The project aims to accel­er­ate and improve the fabri­ca­tion of micro­ma­te­ri­als by 3D laser print­ing through the use of deep neural networks (DNNs). Physi­cal simula­tions of the print­ing process are devel­oped and used to train the DNNs. They can then, for example, charac­ter­ize the printed struc­tures already in the printer or pre-compen­sate objects in such a way that itera­tive charac­ter­i­za­tion and optimiza­tion outside the printer can be minimized.

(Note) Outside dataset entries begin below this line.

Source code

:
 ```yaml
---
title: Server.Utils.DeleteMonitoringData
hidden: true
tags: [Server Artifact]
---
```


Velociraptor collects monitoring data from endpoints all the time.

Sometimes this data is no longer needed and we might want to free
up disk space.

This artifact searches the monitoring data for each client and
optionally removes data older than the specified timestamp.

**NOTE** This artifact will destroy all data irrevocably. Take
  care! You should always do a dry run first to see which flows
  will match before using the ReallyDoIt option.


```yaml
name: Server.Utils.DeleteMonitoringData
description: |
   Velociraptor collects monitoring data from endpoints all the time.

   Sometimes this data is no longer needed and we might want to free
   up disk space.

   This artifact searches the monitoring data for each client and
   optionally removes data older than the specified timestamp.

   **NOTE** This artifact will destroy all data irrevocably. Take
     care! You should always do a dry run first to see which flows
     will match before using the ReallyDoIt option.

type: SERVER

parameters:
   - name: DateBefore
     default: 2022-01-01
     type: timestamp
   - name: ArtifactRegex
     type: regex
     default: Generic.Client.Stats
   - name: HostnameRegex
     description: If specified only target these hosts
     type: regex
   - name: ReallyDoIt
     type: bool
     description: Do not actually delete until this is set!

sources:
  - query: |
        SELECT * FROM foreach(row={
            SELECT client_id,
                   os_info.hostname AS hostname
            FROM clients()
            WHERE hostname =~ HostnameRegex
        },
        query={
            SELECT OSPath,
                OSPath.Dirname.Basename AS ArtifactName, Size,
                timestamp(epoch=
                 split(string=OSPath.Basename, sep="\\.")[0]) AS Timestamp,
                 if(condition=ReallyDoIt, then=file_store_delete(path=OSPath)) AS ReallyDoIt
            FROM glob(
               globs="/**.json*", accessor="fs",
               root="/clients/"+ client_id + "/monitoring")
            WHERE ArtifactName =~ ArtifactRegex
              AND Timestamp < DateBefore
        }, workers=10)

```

3D laser print­ing is a versa­tile manufac­tur­ing approach for various optical elements or materi­als with special and extreme proper­ties. A struc­ture is printed by focus­ing a laser beam into a photore­sist, which then polymer­izes. Once print­ing is complete, the photore­sist is removed with a solvent, leaving the printed struc­ture behind. Subse­quent charac­ter­i­za­tion usually reveals that the printed object does not look exactly as it was designed. This is the start­ing point for a sometimes weeks-long optimiza­tion of the materi­als to obtain the desired struc­ture after the process.

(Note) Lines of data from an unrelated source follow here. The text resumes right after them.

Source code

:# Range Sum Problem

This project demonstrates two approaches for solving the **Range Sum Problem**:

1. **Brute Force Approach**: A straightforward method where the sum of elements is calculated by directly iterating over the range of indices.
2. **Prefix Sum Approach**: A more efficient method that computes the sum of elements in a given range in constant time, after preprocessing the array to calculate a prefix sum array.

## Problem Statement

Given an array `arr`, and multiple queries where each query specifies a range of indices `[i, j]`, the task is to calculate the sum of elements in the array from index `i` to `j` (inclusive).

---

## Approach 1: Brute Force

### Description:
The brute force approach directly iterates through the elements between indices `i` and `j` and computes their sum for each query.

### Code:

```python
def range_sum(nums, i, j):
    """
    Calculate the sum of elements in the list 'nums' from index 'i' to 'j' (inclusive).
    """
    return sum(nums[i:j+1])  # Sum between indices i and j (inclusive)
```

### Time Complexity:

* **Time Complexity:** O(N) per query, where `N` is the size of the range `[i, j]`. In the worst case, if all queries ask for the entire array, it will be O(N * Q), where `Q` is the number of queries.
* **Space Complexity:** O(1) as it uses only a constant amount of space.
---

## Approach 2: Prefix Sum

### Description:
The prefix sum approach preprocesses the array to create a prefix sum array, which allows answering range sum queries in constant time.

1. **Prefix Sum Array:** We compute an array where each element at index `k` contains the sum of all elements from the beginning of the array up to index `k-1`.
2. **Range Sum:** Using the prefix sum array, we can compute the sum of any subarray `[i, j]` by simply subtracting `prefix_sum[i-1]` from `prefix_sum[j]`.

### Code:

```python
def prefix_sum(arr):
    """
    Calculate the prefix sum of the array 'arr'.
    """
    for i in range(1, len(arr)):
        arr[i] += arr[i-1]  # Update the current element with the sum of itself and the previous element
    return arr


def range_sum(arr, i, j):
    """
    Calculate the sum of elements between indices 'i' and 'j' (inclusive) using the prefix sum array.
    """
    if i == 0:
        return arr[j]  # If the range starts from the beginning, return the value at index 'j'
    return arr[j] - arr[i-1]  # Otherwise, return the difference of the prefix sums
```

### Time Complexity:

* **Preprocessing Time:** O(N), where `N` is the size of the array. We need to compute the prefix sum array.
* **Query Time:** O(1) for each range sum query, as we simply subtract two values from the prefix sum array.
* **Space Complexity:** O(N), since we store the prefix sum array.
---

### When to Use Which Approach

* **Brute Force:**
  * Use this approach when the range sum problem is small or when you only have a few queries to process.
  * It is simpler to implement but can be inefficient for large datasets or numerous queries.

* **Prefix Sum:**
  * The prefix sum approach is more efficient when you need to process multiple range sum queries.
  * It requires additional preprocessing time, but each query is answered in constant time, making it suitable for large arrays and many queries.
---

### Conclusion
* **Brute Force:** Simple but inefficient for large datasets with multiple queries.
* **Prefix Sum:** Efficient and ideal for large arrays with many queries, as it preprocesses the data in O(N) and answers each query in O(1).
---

The topic of the doctor­ate is to simplify and accel­er­ate this optimiza­tion process using various algorithms in the field of deep learn­ing. The deep neural networks (DNNs) are trained to invert simula­tions based on physi­cal equations, i.e. to calcu­late the initial state that led to a certain obser­va­tion. The differ­ent DNNs can then be used to recon­struct objects during and/or after print­ing to reduce tedious charac­ter­i­za­tion outside the printer. Further­more, it will be inves­ti­gated to what extent DNNs can be used to pre-compen­sate objects so that the desired object appears after print­ing, and optimiza­tion by the users is no longer neces­sary or at least minimized.